Bug #26464
openStackoverflow in NodeStatusReports event computing
Description
On load, we get an XSS in ComputeNodeStatusReportServiceImpl:
2025-03-04 06:40:42+0100 INFO policy.generation.timing - Policy generation succeeded in: 1 min 49 s 2025-03-04 06:40:42+0100 INFO policy.generation.manager - Successful policy update '740168' [started 2025-03-04 06:38:53 - ended 2025-03-04 06:40:42] java.lang.StackOverflowError at java.base/java.lang.invoke.DirectMethodHandle.allocateInstance(DirectMethodHandle.java:520) at com.normation.rudder.services.reports.ComputeNodeStatusReportServiceImpl.$anonfun$groupQueueActionByType$1(ComputeNodeStatusReportService.scala:373) at scala.Option.map(Option.scala:242) at com.normation.rudder.services.reports.ComputeNodeStatusReportServiceImpl.groupQueueActionByType(ComputeNodeStatusReportService.scala:372) at com.normation.rudder.services.reports.ComputeNodeStatusReportServiceImpl.$anonfun$groupQueueActionByType$1(ComputeNodeStatusReportService.scala:373) at scala.Option.map(Option.scala:242) at com.normation.rudder.services.reports.ComputeNodeStatusReportServiceImpl.groupQueueActionByType(ComputeNodeStatusReportService.scala:372) at com.normation.rudder.services.reports.ComputeNodeStatusReportServiceImpl.$anonfun$groupQueueActionByType$1(ComputeNodeStatusReportService.scala:373) at scala.Option.map(Option.scala:242) at com.normation.rudder.services.reports.ComputeNodeStatusReportServiceImpl.groupQueueActionByType(ComputeNodeStatusReportService.scala:372) at com.normation.rudder.services.reports.ComputeNodeStatusReportServiceImpl.$anonfun$groupQueueActionByType$1(ComputeNodeStatusReportService.scala:373) at scala.Option.map(Option.scala:242) (and loop on the last 3 lines)
WORKAROUND
This can be workarounded by increasing the stack size - which also point to a real system contention, and not a logic bug:
=> add -Xss64m
to the GC parameters in @/etc/default/rudder-jetty@alexandre.brianceau
It then may happen that jetty refuse to start because it is killed by systemd before having fully processed the old things.

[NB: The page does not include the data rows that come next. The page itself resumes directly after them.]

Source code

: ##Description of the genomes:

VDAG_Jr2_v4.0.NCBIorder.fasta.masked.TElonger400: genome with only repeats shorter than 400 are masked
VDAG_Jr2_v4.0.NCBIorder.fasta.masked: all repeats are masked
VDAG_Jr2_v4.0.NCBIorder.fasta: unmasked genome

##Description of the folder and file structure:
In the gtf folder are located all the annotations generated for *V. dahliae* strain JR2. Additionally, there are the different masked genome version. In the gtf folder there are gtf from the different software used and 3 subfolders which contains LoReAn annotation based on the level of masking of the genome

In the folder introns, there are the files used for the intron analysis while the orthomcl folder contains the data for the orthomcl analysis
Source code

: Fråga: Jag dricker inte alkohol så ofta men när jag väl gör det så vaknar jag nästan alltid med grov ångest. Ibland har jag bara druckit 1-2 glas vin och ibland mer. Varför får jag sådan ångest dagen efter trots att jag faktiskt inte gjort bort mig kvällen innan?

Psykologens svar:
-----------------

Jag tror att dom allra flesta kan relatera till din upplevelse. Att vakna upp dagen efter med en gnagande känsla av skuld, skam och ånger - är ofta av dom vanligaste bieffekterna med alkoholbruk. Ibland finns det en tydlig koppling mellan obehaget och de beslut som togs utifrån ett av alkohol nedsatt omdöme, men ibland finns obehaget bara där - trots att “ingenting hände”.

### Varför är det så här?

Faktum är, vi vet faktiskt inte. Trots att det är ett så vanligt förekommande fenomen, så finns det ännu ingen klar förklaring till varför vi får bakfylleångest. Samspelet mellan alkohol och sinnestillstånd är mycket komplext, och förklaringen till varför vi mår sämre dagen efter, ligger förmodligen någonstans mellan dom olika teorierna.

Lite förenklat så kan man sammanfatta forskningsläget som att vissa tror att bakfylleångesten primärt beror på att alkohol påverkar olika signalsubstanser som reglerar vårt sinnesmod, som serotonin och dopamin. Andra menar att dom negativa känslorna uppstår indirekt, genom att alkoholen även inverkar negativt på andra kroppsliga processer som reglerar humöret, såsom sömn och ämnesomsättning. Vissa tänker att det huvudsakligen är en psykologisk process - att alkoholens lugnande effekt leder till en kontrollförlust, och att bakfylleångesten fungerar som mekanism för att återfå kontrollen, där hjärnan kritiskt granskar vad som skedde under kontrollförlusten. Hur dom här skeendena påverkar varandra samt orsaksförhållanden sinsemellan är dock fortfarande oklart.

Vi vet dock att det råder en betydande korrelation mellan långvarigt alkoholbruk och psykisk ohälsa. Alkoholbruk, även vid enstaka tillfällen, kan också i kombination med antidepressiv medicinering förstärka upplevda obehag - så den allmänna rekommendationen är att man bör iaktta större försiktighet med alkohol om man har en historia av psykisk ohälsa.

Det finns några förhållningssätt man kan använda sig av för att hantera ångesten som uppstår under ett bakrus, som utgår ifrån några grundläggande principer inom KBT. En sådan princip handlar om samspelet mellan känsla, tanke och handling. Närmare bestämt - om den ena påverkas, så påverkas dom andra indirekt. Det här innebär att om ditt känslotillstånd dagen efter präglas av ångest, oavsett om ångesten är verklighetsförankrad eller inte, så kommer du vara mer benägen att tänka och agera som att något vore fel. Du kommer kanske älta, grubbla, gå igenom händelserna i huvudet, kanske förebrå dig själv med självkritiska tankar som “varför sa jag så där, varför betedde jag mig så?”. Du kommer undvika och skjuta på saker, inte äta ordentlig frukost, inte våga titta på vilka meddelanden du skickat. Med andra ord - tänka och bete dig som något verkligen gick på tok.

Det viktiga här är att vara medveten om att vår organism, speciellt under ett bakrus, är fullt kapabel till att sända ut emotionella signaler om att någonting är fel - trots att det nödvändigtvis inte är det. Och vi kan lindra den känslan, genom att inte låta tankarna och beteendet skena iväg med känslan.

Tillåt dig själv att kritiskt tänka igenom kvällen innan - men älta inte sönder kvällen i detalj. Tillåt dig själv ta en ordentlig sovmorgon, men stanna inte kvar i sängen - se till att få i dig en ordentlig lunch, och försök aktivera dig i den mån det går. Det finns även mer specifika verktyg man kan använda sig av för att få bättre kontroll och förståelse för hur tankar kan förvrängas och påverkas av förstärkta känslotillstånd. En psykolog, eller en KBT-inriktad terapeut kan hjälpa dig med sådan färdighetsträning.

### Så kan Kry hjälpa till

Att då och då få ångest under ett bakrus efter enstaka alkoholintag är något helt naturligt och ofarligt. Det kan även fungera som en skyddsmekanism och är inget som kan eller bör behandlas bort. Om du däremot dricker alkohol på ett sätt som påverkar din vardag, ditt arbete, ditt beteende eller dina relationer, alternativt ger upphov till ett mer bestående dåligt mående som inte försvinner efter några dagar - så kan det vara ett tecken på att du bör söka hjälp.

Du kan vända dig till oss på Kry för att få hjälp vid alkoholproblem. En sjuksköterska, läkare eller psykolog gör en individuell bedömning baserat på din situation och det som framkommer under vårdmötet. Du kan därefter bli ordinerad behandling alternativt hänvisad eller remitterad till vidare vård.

You may need to force stop jetty, and perhaps wait for the agent to repair things, and perhaps wait a couple of generation/report processing before compliance converge back to green.
It looks like a real XSS because the groupBy is not stack safe, but we need to investigate, understand to root cause, and correct it.
The observed instance was Rudder 8.2.4 but nothing changed in more recent version here.